Administrative career (AD unless noted)
- 2009–2011: VCU (SM)
- 2016–2019: Nevada (DBO)

= Brandon Chambers =

American basketball coach

Brandon Chambers is an American basketball coach. He is currently the head coach of the UT Rio Grande Valley Vaqueros men's basketball team. He previously worked for the VCU Rams, Misericordia Cougars, Marymount Saints, at Paul VI Catholic High School, for the Nevada Wolf Pack, Texas Southern Tigers, LSU Tigers, McNeese Cowboys and NC State Wolfpack.
==Early life==
Chambers's father, Jay, served as a colonel in the United States Army. Jay died from ALS in 2010. Chambers attended Virginia Commonwealth University (VCU) where he was a student manager for the VCU Rams men's basketball team, being a member of the 2009–10 team that won the College Basketball Invitational and the 2010–11 team that reached the Final Four of the NCAA Tournament.

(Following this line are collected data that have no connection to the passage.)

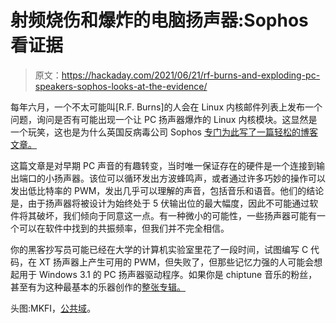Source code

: # 射频烧伤和爆炸的电脑扬声器:Sophos 看证据

> 原文：<https://hackaday.com/2021/06/21/rf-burns-and-exploding-pc-speakers-sophos-looks-at-the-evidence/>

每年六月，一个不太可能叫[R.F. Burns]的人会在 Linux 内核邮件列表上发布一个问题，询问是否有可能出现一个让 PC 扬声器爆炸的 Linux 内核模块。这显然是一个玩笑，这也是为什么英国反病毒公司 Sophos [专门为此写了一篇轻松的博客文章。](https://nakedsecurity.sophos.com/2021/06/18/can-you-blow-a-pc-speaker-using-only-a-linux-kernel-driver/)

这篇文章是对早期 PC 声音的有趣转变，当时唯一保证存在的硬件是一个连接到输出端口的小扬声器。该位可以循环发出方波蜂鸣声，或者通过许多巧妙的操作可以发出低比特率的 PWM，发出几乎可以理解的声音，包括音乐和语音。他们的结论是，由于扬声器将被设计为始终处于 5 伏输出位的最大幅度，因此不可能通过软件将其破坏，我们倾向于同意这一点。有一种微小的可能性，一些扬声器可能有一个可以在软件中找到的共振频率，但我们并不完全相信。

你的黑客抄写员可能已经在大学的计算机实验室里花了一段时间，试图编写 C 代码，在 XT 扬声器上产生可用的 PWM，但失败了，但那些记忆力强的人可能会想起用于 Windows 3.1 的 PC 扬声器驱动程序。如果你是 chiptune 音乐的粉丝，甚至有为这种最基本的乐器创作的[整张专辑。](https://hackaday.com/2019/02/23/the-pc-speaker-lives-on-as-a-new-album/)

头图:MKFI，[公共域](https://commons.wikimedia.org/wiki/File:PC_speaker.JPG)。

He received a bachelor's degree in business administration from VCU in 2011. He later graduated from Misericordia University in 2013 with a master's degree.
==Coaching career==
After Chambers's graduation from VCU, he worked as an assistant coach for the Misericordia Cougars from 2011 to 2013. He spent the following two years as an assistant coach for the Marymount Saints before spending one year as an assistant coach at Paul VI Catholic High School. Chambers was also active as a coach at basketball camps. In 2016, he was hired by the Nevada Wolf Pack, and he served three years as their director of basketball operations.

Chambers joined the Texas Southern Tigers as an assistant in 2019, serving until 2021 in that role. He worked as an assistant for the LSU Tigers from 2021 to 2022 before returning to Texas Southern. Chambers was hired by the McNeese Cowboys as an assistant in 2023, joining head coach Will Wade whom he had worked under at VCU and LSU. He served as interim head coach for a few games during the 2023–24 season while Wade was suspended, defeating VCU in his first game. In 2025, he followed Wade and was hired by the NC State Wolfpack as an assistant coach. He served one season there and acted as their defensive coordinator. For a period of nine seasons across his stints at Nevada, Texas Southern, LSU, McNeese and NC State, Chambers made the NCAA Tournament every year.

In April 2026, Chambers was named the new head coach of the UT Rio Grande Valley Vaqueros.